Goal of the exercise: Where the line containing "3. If you want" appears, end your copy; everything from the first line of the records below up to and including it must be reproduced exactly.
• • •
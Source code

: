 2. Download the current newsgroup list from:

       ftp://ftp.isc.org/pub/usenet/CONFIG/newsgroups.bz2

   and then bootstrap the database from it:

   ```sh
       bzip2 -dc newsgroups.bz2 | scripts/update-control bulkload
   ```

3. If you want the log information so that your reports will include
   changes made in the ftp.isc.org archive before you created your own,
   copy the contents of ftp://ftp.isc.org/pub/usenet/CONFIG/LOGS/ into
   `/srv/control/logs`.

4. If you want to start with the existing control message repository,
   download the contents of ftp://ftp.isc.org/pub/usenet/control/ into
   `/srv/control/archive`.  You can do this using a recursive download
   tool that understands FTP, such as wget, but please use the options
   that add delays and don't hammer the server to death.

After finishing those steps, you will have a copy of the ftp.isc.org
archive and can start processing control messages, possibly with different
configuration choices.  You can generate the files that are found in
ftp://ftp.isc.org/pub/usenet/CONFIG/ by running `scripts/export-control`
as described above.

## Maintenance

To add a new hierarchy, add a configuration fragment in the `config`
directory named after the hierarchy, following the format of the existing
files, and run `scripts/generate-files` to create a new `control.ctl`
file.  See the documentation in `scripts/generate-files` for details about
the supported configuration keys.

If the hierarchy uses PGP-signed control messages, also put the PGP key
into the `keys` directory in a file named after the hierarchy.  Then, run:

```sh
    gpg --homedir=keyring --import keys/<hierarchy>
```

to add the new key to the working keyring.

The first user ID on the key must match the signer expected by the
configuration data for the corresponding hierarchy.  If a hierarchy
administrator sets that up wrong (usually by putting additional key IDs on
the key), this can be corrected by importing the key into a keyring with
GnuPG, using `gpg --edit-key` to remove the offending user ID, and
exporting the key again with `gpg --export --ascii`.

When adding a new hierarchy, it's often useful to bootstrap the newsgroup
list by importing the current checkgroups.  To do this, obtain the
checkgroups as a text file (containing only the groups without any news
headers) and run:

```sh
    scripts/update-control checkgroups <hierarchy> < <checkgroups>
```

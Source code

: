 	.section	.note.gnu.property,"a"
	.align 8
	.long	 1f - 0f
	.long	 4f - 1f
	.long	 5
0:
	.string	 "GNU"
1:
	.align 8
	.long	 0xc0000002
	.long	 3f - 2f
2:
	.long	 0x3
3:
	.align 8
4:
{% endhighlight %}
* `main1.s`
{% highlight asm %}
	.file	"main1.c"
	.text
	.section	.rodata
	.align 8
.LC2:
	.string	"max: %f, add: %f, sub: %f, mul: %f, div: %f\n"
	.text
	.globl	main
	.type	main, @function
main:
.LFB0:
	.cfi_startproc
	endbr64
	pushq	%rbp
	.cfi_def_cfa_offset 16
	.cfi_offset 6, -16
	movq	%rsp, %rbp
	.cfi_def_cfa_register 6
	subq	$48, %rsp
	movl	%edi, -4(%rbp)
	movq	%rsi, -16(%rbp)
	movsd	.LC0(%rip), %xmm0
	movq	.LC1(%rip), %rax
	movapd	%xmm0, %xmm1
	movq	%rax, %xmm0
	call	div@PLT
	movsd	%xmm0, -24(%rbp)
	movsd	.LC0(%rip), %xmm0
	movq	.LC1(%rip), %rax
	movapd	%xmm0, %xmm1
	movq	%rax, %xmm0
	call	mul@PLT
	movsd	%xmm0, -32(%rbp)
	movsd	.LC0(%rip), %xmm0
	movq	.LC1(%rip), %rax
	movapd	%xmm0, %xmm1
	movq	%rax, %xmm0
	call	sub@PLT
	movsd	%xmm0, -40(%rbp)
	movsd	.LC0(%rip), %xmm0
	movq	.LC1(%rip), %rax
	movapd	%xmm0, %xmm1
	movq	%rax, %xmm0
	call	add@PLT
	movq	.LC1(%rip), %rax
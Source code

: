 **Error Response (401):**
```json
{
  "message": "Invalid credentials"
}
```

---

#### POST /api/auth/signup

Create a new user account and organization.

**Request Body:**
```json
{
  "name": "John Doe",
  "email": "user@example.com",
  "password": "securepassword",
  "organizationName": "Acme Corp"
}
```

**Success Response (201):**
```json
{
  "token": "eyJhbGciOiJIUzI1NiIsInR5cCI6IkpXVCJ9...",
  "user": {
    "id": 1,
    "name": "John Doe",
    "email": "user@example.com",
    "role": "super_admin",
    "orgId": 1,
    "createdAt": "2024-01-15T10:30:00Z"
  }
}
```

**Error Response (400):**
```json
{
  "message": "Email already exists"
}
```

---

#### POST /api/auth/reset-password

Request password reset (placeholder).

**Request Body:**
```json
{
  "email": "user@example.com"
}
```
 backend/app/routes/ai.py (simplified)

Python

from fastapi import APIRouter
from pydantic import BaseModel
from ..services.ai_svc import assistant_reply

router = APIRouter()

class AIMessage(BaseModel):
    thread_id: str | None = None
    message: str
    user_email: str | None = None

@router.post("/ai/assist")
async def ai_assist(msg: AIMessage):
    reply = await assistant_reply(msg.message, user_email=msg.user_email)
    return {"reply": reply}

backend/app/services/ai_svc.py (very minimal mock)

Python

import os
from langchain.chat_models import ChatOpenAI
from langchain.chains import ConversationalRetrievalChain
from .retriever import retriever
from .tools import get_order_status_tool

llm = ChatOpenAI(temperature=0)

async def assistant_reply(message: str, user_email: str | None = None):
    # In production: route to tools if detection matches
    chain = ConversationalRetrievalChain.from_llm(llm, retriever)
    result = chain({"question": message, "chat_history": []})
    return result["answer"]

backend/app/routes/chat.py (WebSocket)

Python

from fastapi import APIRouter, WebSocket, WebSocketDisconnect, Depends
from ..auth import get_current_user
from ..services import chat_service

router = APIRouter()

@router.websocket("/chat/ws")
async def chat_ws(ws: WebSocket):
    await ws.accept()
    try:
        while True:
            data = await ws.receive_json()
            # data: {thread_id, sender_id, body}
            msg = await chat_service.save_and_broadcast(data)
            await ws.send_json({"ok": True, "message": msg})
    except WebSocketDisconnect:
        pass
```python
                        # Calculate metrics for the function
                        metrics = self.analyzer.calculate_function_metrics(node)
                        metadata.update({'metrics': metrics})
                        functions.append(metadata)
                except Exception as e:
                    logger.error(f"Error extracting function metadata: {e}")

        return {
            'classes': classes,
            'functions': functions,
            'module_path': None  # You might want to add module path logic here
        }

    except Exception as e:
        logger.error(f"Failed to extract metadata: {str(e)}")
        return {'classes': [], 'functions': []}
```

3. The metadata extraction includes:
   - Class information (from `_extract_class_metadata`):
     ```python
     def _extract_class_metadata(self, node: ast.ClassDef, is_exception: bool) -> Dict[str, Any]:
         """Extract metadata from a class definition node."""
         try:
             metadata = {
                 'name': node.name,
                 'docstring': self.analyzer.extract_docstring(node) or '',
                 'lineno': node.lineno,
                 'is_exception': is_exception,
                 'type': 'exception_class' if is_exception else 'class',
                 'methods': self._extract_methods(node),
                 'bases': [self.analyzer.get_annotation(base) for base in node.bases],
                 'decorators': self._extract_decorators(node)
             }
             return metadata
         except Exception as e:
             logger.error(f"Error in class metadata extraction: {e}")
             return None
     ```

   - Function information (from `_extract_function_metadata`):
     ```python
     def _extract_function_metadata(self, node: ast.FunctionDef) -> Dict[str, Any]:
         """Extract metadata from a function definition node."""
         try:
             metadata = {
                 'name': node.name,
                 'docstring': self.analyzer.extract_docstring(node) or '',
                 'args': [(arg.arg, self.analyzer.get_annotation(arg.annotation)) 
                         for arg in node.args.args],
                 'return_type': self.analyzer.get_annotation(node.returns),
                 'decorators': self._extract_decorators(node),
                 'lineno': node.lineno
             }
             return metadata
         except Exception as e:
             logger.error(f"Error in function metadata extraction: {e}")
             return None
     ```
• • •
Exercise solution:
Source code

: 2. Download the current newsgroup list from:

       ftp://ftp.isc.org/pub/usenet/CONFIG/newsgroups.bz2

   and then bootstrap the database from it:

   ```sh
       bzip2 -dc newsgroups.bz2 | scripts/update-control bulkload
   ```

3. If you want the log information so that your reports will include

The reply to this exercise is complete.